Source data section start
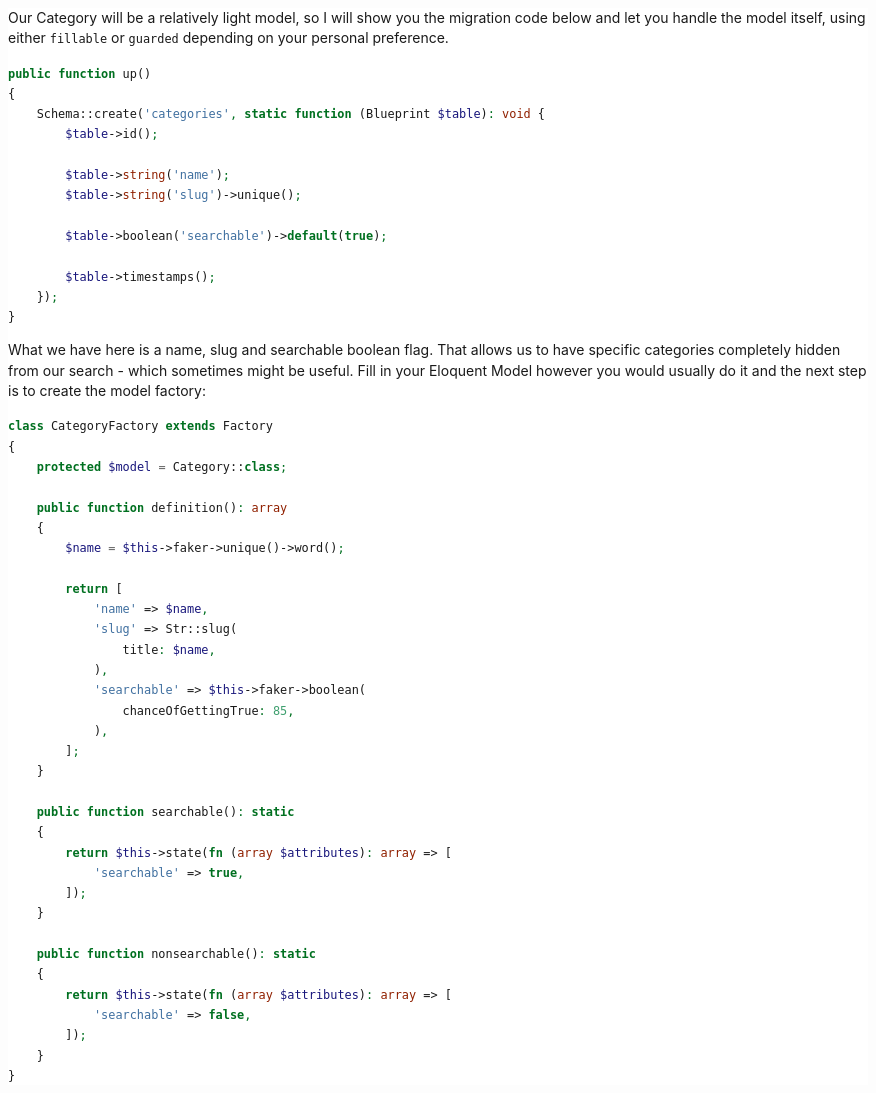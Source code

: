 Our Category will be a relatively light model, so I will show you the migration code below and let you handle the model itself, using either `fillable` or `guarded` depending on your personal preference.

```php
public function up()
{
    Schema::create('categories', static function (Blueprint $table): void {
        $table->id();
 
        $table->string('name');
        $table->string('slug')->unique();
		
		$table->boolean('searchable')->default(true);
 
        $table->timestamps();
    });
}
```

What we have here is a name, slug and searchable boolean flag. That allows us to have specific categories completely hidden from our search - which sometimes might be useful. Fill in your Eloquent Model however you would usually do it and the next step is to create the model factory:

```php
class CategoryFactory extends Factory
{
    protected $model = Category::class;

    public function definition(): array
    {
        $name = $this->faker->unique()->word();

        return [
            'name' => $name,
            'slug' => Str::slug(
                title: $name,
            ),
            'searchable' => $this->faker->boolean(
                chanceOfGettingTrue: 85,
            ),
        ];
    }

	public function searchable(): static
    {
        return $this->state(fn (array $attributes): array => [
            'searchable' => true,
        ]);
    }

	public function nonsearchable(): static
    {
        return $this->state(fn (array $attributes): array => [
            'searchable' => false,
        ]);
    }
}
```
Source data section end
▶ _Work request_: Without any of its images, the data above should be returned exactly.

▶ _Written answer_:
Source code

: Our Category will be a relatively light model, so I will show you the migration code below and let you handle the model itself, using either `fillable` or `guarded` depending on your personal preference.

```php
public function up()
{
    Schema::create('categories', static function (Blueprint $table): void {
        $table->id();
 
        $table->string('name');
        $table->string('slug')->unique();
		
		$table->boolean('searchable')->default(true);
 
        $table->timestamps();
    });
}
```

What we have here is a name, slug and searchable boolean flag. That allows us to have specific categories completely hidden from our search - which sometimes might be useful. Fill in your Eloquent Model however you would usually do it and the next step is to create the model factory:

```php
class CategoryFactory extends Factory
{
    protected $model = Category::class;

    public function definition(): array
    {
        $name = $this->faker->unique()->word();

        return [
            'name' => $name,
            'slug' => Str::slug(
                title: $name,
            ),
            'searchable' => $this->faker->boolean(
                chanceOfGettingTrue: 85,
            ),
        ];
    }

	public function searchable(): static
    {
        return $this->state(fn (array $attributes): array => [
            'searchable' => true,
        ]);
    }

	public function nonsearchable(): static
    {
        return $this->state(fn (array $attributes): array => [
            'searchable' => false,
        ]);
    }
}
```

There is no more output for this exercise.